This repository contains the PyTorch implementation of the following papers:
Watch or Listen: Robust Audio-Visual Speech Recognition with Visual Corruption Modeling and Reliability Scoring (CVPR2023) - AVRelScore
Joanna Hong*, Minsu Kim*, Jeongsoo Choi, and Yong Man Ro (*Equal contribution)
[Paper] [Demo Video]
Visual Context-driven Audio Feature Enhancement for Robust End-to-End Audio-Visual Speech Recognition (Interspeech 2022) - VCAFE
Joanna Hong*, Minsu Kim*, and Yong Man Ro (*Equal contribution) [Paper]
- python 3.8
- pytorch 1.8 ~ 1.9
- torchvision
- torchaudio
- ffmpeg
- av
- tensorboard
- scikit-image
- opencv-python
- pillow
- librosa
- scipy
- albumentations
LRS2/LRS3 dataset can be downloaded from the below link.

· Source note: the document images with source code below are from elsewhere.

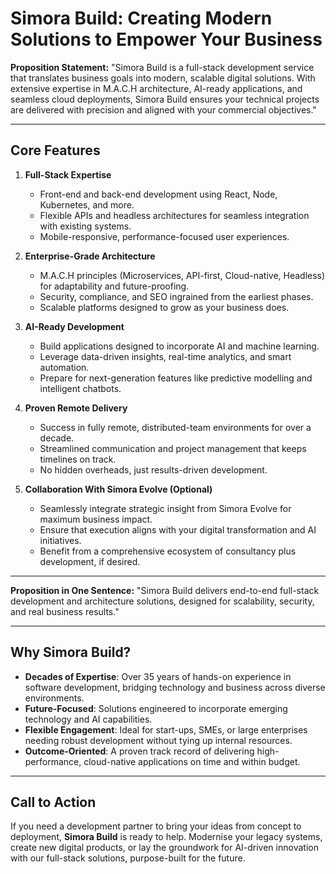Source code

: # **Simora Build: Creating Modern Solutions to Empower Your Business**

**Proposition Statement:**
"Simora Build is a full-stack development service that translates business goals into modern, scalable digital solutions. With extensive expertise in M.A.C.H architecture, AI-ready applications, and seamless cloud deployments, Simora Build ensures your technical projects are delivered with precision and aligned with your commercial objectives."

---

## **Core Features**

1. **Full-Stack Expertise**
   - Front-end and back-end development using React, Node, Kubernetes, and more.
   - Flexible APIs and headless architectures for seamless integration with existing systems.
   - Mobile-responsive, performance-focused user experiences.

2. **Enterprise-Grade Architecture**
   - M.A.C.H principles (Microservices, API-first, Cloud-native, Headless) for adaptability and future-proofing.
   - Security, compliance, and SEO ingrained from the earliest phases.
   - Scalable platforms designed to grow as your business does.

3. **AI-Ready Development**
   - Build applications designed to incorporate AI and machine learning.
   - Leverage data-driven insights, real-time analytics, and smart automation.
   - Prepare for next-generation features like predictive modelling and intelligent chatbots.

4. **Proven Remote Delivery**
   - Success in fully remote, distributed-team environments for over a decade.
   - Streamlined communication and project management that keeps timelines on track.
   - No hidden overheads, just results-driven development.

5. **Collaboration With Simora Evolve (Optional)**
   - Seamlessly integrate strategic insight from Simora Evolve for maximum business impact.
   - Ensure that execution aligns with your digital transformation and AI initiatives.
   - Benefit from a comprehensive ecosystem of consultancy plus development, if desired.

---

**Proposition in One Sentence:**
"Simora Build delivers end-to-end full-stack development and architecture solutions, designed for scalability, security, and real business results."

---

## **Why Simora Build?**

- **Decades of Expertise**: Over 35 years of hands-on experience in software development, bridging technology and business across diverse environments.
- **Future-Focused**: Solutions engineered to incorporate emerging technology and AI capabilities.
- **Flexible Engagement**: Ideal for start-ups, SMEs, or large enterprises needing robust development without tying up internal resources.
- **Outcome-Oriented**: A proven track record of delivering high-performance, cloud-native applications on time and within budget.

---

## **Call to Action**

If you need a development partner to bring your ideas from concept to deployment, **Simora Build** is ready to help. Modernise your legacy systems, create new digital products, or lay the groundwork for AI-driven innovation with our full-stack solutions, purpose-built for the future.
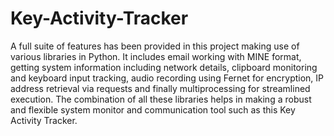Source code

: # Key-Activity-Tracker
A full suite of features has been provided in this project making use of various libraries in Python.
It includes email working with MINE format, getting system information including network details, clipboard monitoring and keyboard input tracking, audio recording using Fernet for encryption, IP address retrieval via requests and finally multiprocessing for streamlined execution.
The combination of all these libraries helps in making a robust and flexible system monitor and communication tool such as this Key Activity Tracker.
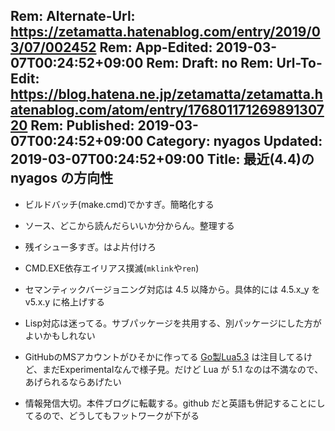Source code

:Rem: Alternate-Url: https://zetamatta.hatenablog.com/entry/2019/03/07/002452
Rem: App-Edited: 2019-03-07T00:24:52+09:00
Rem: Draft: no
Rem: Url-To-Edit: https://blog.hatena.ne.jp/zetamatta/zetamatta.hatenablog.com/atom/entry/17680117126989130720
Rem: Published: 2019-03-07T00:24:52+09:00
Category: nyagos
Updated: 2019-03-07T00:24:52+09:00
Title:  最近(4.4)の nyagos の方向性
---
- ビルドバッチ(make.cmd)でかすぎ。簡略化する
- ソース、どこから読んだらいいか分からん。整理する
- 残イシュー多すぎ。はよ片付けろ
- CMD.EXE依存エイリアス撲滅(`mklink`や`ren`)

- セマンティックバージョニング対応は 4.5 以降から。具体的には 4.5.x_y を v5.x.y に格上げする

- Lisp対応は迷ってる。サブパッケージを共用する、別パッケージにした方がよいかもしれない

- GitHubのMSアカウントがひそかに作ってる [Go製Lua5.3](https://github.com/Azure/golua) は注目してるけど、まだExperimentalなんで様子見。だけど Lua が 5.1 なのは不満なので、あげられるならあげたい

- 情報発信大切。本件ブログに転載する。github だと英語も併記することにしてるので、どうしてもフットワークが下がる
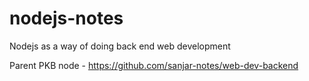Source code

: # nodejs-notes
Nodejs as a way of doing back end web development

Parent PKB node - https://github.com/sanjar-notes/web-dev-backend

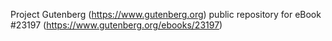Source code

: Project Gutenberg (https://www.gutenberg.org) public repository for eBook #23197 (https://www.gutenberg.org/ebooks/23197)
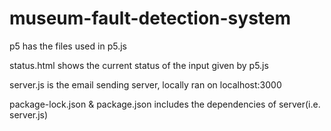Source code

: #   museum-fault-detection-system

p5 has the files used in p5.js 

status.html shows the current status of the input given by p5.js

server.js is the email sending server, locally ran on localhost:3000

package-lock.json & package.json includes the dependencies of server(i.e. server.js) 
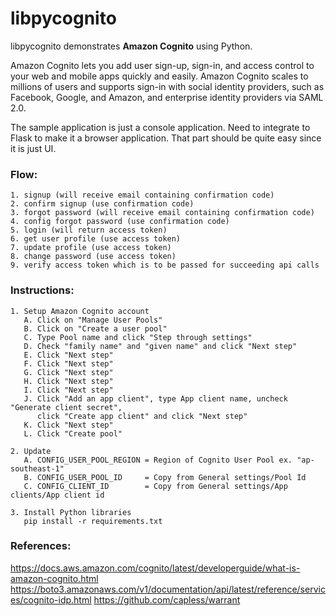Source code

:# libpycognito

libpycognito demonstrates <b>Amazon Cognito</b> using Python.

Amazon Cognito lets you add user sign-up, sign-in, and access control to your web and mobile apps quickly and easily. 
Amazon Cognito scales to millions of users and supports sign-in with social identity providers, 
such as Facebook, Google, and Amazon, and enterprise identity providers via SAML 2.0.

The sample application is just a console application. Need to integrate to Flask to make it a browser application.
That part should be quite easy since it is just UI.


### Flow:

	1. signup (will receive email containing confirmation code)
	2. confirm signup (use confirmation code)
	3. forgot password (will receive email containing confirmation code)
	4. config forgot password (use confirmation code)
	5. login (will return access token)
	6. get user profile (use access token)
	7. update profile (use access token)
	8. change password (use access token)
	9. verify access token which is to be passed for succeeding api calls


### Instructions:

    1. Setup Amazon Cognito account
       A. Click on "Manage User Pools"
       B. Click on "Create a user pool"
       C. Type Pool name and click "Step through settings"
       D. Check "family name" and "given name" and click "Next step"
       E. Click "Next step"
       F. Click "Next step"
       G. Click "Next step"
       H. Click "Next step"
       I. Click "Next step"
       J. Click "Add an app client", type App client name, uncheck "Generate client secret", 
          click "Create app client" and click "Next step"
       K. Click "Next step"
       L. Click "Create pool"
       
    2. Update 
       A. CONFIG_USER_POOL_REGION = Region of Cognito User Pool ex. "ap-southeast-1"
       B. CONFIG_USER_POOL_ID     = Copy from General settings/Pool Id
       C. CONFIG_CLIENT_ID        = Copy from General settings/App clients/App client id
    
    3. Install Python libraries
       pip install -r requirements.txt
    

### References:

https://docs.aws.amazon.com/cognito/latest/developerguide/what-is-amazon-cognito.html
https://boto3.amazonaws.com/v1/documentation/api/latest/reference/services/cognito-idp.html
https://github.com/capless/warrant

For data preprocessing, download the landmark of LRS2 and LRS3 from the repository. (Landmarks for "VSR for multiple languages models")

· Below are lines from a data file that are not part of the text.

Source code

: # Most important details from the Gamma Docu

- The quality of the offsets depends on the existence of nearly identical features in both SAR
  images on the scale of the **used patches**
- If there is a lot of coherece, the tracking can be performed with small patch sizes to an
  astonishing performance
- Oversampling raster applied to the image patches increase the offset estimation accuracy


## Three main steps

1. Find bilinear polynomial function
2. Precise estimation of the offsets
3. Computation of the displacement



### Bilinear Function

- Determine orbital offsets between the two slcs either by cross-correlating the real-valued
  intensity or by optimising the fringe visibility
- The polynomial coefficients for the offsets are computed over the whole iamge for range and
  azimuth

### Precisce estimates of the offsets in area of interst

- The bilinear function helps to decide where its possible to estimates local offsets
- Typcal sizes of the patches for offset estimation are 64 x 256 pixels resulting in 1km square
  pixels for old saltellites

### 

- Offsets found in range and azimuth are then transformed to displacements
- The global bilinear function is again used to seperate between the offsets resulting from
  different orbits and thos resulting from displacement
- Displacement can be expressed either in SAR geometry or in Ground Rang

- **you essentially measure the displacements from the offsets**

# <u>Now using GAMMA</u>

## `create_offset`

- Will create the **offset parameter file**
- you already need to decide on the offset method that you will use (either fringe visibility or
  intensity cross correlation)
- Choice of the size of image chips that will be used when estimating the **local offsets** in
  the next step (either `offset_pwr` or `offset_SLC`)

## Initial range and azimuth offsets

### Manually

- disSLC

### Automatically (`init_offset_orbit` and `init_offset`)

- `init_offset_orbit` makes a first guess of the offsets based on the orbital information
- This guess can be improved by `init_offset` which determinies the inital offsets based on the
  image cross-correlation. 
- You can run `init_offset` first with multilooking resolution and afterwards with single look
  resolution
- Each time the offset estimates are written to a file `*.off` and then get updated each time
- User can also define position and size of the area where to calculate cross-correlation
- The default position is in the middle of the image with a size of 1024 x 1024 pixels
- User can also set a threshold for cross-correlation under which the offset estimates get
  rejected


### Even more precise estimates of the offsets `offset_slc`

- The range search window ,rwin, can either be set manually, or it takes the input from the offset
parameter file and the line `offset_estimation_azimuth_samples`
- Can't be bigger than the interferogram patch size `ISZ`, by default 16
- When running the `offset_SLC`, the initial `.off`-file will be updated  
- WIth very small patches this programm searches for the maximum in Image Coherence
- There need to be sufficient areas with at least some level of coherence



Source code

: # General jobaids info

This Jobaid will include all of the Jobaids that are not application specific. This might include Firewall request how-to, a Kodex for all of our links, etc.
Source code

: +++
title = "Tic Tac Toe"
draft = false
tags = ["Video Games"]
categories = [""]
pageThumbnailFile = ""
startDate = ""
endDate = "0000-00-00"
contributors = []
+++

For visual corruption modeling, download coco_object.7z
from the repository.
Unzip and put the files at
./occlusion_patch/object_image_sr
./occlusion_patch/object_mask_x4
For audio corruption modeling, download babble noise file from here.
put the file at
./src/data/babbleNoise_resample_16K.npy
For initializing visual frontend and audio frontend, please download the pre-trained models from the repository. (resnet18_dctcn_audio/resnet18_dctcn_video)
Put the .tar file at
./checkpoints/frontend/lrw_resnet18_dctcn_audio.pth.tar
./checkpoints/frontend/lrw_resnet18_dctcn_video.pth.tar
After download the dataset and landmark, we 1) align and crop the lip centered video, 2) extract audio, 3) obtain aligned landmark. We suppose the data directory is constructed as
LRS2
├── main
| ├── *
| | └── *.mp4
| | └── *.txt
├── pretrain
| ├── *
| | └── *.mp4
| | └── *.txt
LRS3
├── trainval
| ├── *
| | └── *.mp4
| | └── *.txt
├── pretrain
| ├── *
| | └── *.mp4
| | └── *.txt
├── test
| ├── *
| | └── *.mp4
| | └── *.txt
Run preprocessing with the following commands:
# For LRS2
python preprocessing.py \
--data_path '/path_to/LRS2' \
--data_type LRS2 \
--landmark_path '/path_to/LRS2_landmarks' \
--save_path '/path_to/LRS2_processed'
# For LRS3
python preprocessing.py \
--data_path '/path_to/LRS3' \
--data_type LRS3 \
--landmark_path '/path_to/LRS3_landmarks' \
--save_path '/path_to/LRS3_processed'
Basically, you can choice model architecture with the parameter architecture
.
There are three options for the architecture
: AVRelScore
, VCAFE
, Conformer
.
To train the model, run following command:
# AVRelScore: Distributed training example using 2 GPUs on LRS2 (nproc_per_node should have the same number with gpus)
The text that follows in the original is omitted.